If a child appears to be at risk of harm or neglect, concerns should be reported to Tusla. Anyone can report a concern about a child to Tusla, and information on how to do so is available on the Tusla website. If a child is at immediate risk or in danger, the Gardaí should be alerted without delay.
Tusla act immediately on notification of an immediate risk to a child. Tusla, when alerted to a child at immediate risk, for instance a young child left alone at home or abandoned, will contact AGS if the child needs to be removed from that situation.
Gardaí have specific powers under Section 12 of the Child Care Act to remove a child from a situation of danger, and under Section 13 of to deliver that child into the custody of Tusla. Tusla will at that point carry out an assessment to determine the child's needs. This may in some cases include applying for an Emergency Care Order. In all cases, a plan will be put in place to ensure that the child is safe from harm.

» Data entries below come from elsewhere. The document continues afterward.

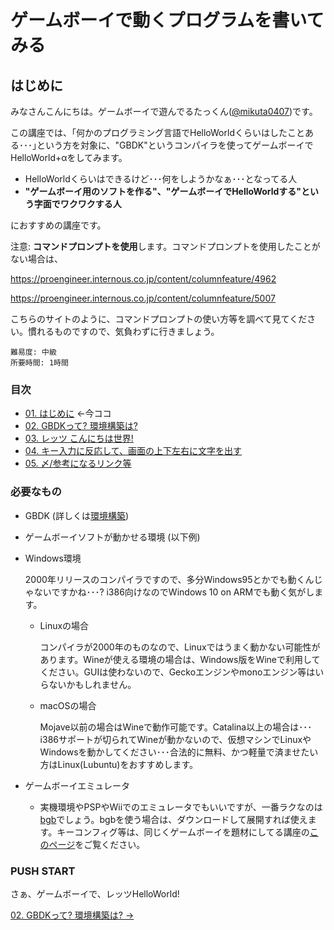 # ゲームボーイで動くプログラムを書いてみる

## はじめに
みなさんこんにちは。ゲームボーイで遊んでるたっくん([@mikuta0407](https://twitter.com/mikuta0407))です。

この講座では、｢何かのプログラミング言語でHelloWorldくらいはしたことある･･･｣という方を対象に、"GBDK"というコンパイラを使ってゲームボーイでHelloWorld+αをしてみます。

- HelloWorldくらいはできるけど･･･何をしようかなぁ･･･となってる人
- **"ゲームボーイ用のソフトを作る"、"ゲームボーイでHelloWorldする"という字面でワクワクする人**

におすすめの講座です。

注意: **コマンドプロンプトを使用**します。コマンドプロンプトを使用したことがない場合は、

https://proengineer.internous.co.jp/content/columnfeature/4962

https://proengineer.internous.co.jp/content/columnfeature/5007

こちらのサイトのように、コマンドプロンプトの使い方等を調べて見てください。慣れるものですので、気負わずに行きましょう。

```
難易度: 中級
所要時間: 1時間
```

### 目次
- [01. はじめに](01.md) ←今ココ
- [02. GBDKって? 環境構築は?](02.md)
- [03. レッツ こんにちは世界!](03.md)
- [04. キー入力に反応して、画面の上下左右に文字を出す](04.md)
- [05. 〆/参考になるリンク等](05.md)

### 必要なもの
- GBDK (詳しくは[環境構築](02.md))
- ゲームボーイソフトが動かせる環境 (以下例)
- Windows環境

    2000年リリースのコンパイラですので、多分Windows95とかでも動くんじゃないですかね･･･? i386向けなのでWindows 10 on ARMでも動く気がします。

    - Linuxの場合
          
        コンパイラが2000年のものなので、Linuxではうまく動かない可能性があります。Wineが使える環境の場合は、Windows版をWineで利用してください。GUIは使わないので、Geckoエンジンやmonoエンジン等はいらないかもしれません。

    - macOSの場合

        Mojave以前の場合はWineで動作可能です。Catalina以上の場合は･･･i386サポートが切られてWineが動かないので、仮想マシンでLinuxやWindowsを動かしてください･･･合法的に無料、かつ軽量で済ませたい方はLinux(Lubuntu)をおすすめします。

- ゲームボーイエミュレータ
  - 実機環境やPSPやWiiでのエミュレータでもいいですが、一番ラクなのは[bgb](http://bgb.bircd.org/#downloads)でしょう。bgbを使う場合は、ダウンロードして展開すれば使えます。キーコンフィグ等は、同じくゲームボーイを題材にしてる講座の[このページ](.md)をご覧ください。


### PUSH START

さぁ、ゲームボーイで、レッツHelloWorld!

[02. GBDKって? 環境構築は? ->](02.md)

All foster care services and statutory residential centres are subject to inspection by the Health Information Quality Authority (HIQA). Private and voluntary residential centres are inspected by Tusla against National Standards. Inspection reports of children's residential centres, fostering services and child protection services are also reviewed and analysed by my officials. The overview of these reports provides me with a level of assurance on the overall capacity of Tusla to identify and provide services to families and children who are at risk.

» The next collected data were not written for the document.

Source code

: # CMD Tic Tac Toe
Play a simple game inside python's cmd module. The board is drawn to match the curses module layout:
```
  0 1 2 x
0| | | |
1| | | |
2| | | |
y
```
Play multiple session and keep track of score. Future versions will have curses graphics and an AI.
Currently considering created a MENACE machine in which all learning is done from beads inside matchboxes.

Tusla also has a dedicated Quality Assurance Team. This team produces monthly, quarterly and annual reports in respect of Tusla's functions, including detailed reporting on child safety and protection services. Tusla provides monthly, quarterly and annual information on children in care, their placement type, care status and allocation of social workers. Within my Department there is a Unit which scrutinises these reports and briefs me and senior officials on issues of note. The reports provide statistical evidence of improvements to child welfare and protection services and highlights challenges and areas where further improvement is required, such as the recruitment of additional social workers.
Officials from my Department meet Tusla management on a regular basis to review the level of service provision, including areas in need of improvement.